RECORDS SUPPLIED Block Start

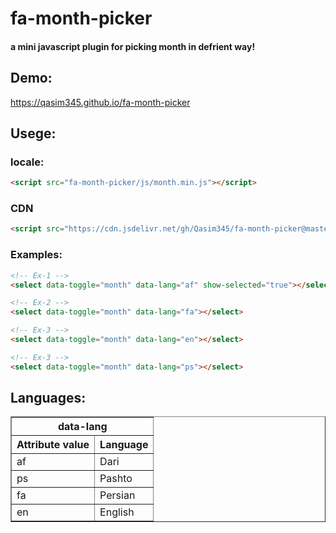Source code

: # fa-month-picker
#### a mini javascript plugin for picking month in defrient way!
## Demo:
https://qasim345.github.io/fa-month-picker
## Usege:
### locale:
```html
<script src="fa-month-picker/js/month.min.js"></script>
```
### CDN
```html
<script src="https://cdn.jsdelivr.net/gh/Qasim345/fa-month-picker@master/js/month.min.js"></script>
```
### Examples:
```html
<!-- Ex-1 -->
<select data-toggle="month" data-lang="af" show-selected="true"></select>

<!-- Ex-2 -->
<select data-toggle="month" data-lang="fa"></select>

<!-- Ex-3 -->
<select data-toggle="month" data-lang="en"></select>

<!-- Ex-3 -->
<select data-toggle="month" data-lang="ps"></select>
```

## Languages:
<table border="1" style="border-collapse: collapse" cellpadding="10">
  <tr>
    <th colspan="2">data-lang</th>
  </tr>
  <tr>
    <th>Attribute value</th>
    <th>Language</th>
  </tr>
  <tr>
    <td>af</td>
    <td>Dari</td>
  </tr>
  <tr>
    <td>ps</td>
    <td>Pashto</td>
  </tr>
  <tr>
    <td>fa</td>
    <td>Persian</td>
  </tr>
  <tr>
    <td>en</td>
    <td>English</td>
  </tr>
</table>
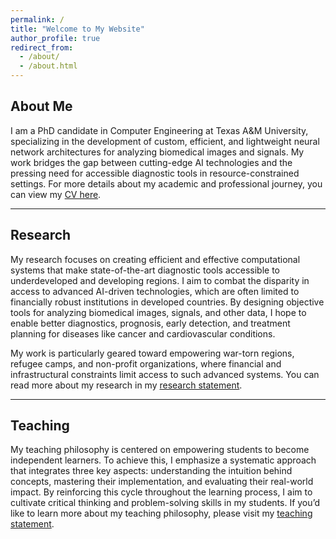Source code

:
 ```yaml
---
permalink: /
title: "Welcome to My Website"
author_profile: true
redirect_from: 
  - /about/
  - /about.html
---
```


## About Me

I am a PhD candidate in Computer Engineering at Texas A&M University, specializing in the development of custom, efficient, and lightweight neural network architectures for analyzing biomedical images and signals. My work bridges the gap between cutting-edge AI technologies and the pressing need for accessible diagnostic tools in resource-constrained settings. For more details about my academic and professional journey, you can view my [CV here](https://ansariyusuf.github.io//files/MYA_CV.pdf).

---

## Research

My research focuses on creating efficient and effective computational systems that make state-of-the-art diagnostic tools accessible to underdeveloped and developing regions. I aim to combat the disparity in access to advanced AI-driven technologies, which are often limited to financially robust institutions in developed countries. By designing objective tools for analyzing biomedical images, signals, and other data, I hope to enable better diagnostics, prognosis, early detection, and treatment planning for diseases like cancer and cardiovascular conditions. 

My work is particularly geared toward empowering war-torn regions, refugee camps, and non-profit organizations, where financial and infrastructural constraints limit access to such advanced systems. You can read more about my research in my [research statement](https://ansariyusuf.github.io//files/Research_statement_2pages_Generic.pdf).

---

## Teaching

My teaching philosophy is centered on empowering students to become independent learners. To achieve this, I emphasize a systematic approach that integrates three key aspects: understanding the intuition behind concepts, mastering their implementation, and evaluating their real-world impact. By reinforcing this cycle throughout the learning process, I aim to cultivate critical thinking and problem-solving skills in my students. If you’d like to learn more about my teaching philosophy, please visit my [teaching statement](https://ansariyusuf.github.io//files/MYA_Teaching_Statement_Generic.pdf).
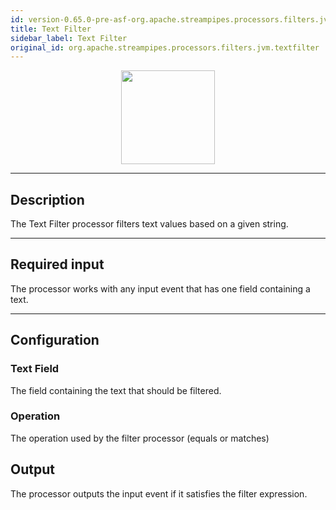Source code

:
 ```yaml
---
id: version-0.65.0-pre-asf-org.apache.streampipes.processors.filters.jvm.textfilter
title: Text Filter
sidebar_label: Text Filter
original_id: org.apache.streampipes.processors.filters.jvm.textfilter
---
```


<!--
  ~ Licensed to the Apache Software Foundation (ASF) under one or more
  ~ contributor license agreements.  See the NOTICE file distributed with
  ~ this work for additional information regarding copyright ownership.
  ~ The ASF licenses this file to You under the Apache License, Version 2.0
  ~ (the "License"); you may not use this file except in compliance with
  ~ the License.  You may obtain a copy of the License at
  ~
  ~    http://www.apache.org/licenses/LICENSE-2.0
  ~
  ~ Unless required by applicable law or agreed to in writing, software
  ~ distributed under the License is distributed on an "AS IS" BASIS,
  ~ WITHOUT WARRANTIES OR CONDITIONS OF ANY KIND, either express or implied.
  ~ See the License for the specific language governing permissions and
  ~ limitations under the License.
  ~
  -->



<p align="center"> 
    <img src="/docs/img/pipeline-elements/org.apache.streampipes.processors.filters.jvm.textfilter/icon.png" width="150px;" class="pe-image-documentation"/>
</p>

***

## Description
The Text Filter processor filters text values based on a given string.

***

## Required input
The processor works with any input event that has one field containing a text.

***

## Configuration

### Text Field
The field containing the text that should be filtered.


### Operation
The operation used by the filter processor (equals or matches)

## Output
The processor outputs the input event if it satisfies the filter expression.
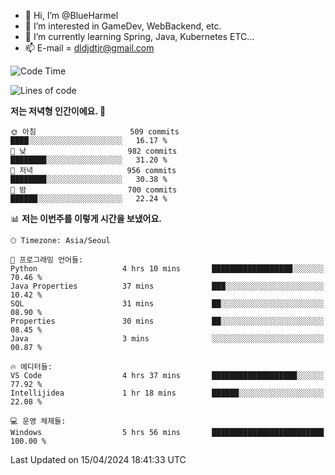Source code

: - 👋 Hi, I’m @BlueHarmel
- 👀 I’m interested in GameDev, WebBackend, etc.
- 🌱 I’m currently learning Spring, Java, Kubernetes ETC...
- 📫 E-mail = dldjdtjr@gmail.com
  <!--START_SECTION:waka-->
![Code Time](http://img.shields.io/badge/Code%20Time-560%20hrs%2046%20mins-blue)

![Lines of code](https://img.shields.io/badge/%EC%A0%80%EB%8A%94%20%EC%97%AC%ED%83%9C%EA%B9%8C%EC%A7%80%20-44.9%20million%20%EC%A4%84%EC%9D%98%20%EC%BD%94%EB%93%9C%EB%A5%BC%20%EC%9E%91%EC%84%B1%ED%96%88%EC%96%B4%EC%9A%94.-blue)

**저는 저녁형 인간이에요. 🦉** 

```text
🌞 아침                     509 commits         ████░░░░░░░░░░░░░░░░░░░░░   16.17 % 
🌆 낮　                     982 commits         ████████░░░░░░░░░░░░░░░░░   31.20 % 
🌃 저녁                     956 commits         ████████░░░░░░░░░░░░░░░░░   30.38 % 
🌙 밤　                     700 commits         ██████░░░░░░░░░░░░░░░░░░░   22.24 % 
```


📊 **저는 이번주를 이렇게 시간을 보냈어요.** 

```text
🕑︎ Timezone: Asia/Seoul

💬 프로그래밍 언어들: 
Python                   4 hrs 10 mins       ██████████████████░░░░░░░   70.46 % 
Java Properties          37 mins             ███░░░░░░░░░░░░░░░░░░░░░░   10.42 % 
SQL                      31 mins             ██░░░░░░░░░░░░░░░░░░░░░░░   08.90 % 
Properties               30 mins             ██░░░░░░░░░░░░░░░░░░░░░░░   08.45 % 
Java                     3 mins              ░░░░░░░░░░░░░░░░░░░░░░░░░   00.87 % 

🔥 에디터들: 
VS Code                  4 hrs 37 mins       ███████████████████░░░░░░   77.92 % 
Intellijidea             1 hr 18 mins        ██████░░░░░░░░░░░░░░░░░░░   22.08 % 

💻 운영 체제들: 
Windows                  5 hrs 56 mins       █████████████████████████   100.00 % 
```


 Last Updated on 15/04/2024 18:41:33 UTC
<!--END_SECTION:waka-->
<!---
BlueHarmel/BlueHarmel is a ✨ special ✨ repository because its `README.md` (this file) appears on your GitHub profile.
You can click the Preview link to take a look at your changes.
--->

RECORDS SUPPLIED Block End

EXERCISE PROMPT:
Going through the entries above, count the lines that have the word "processors" and state that count alone.

OUTPUT OF THE TASK:
3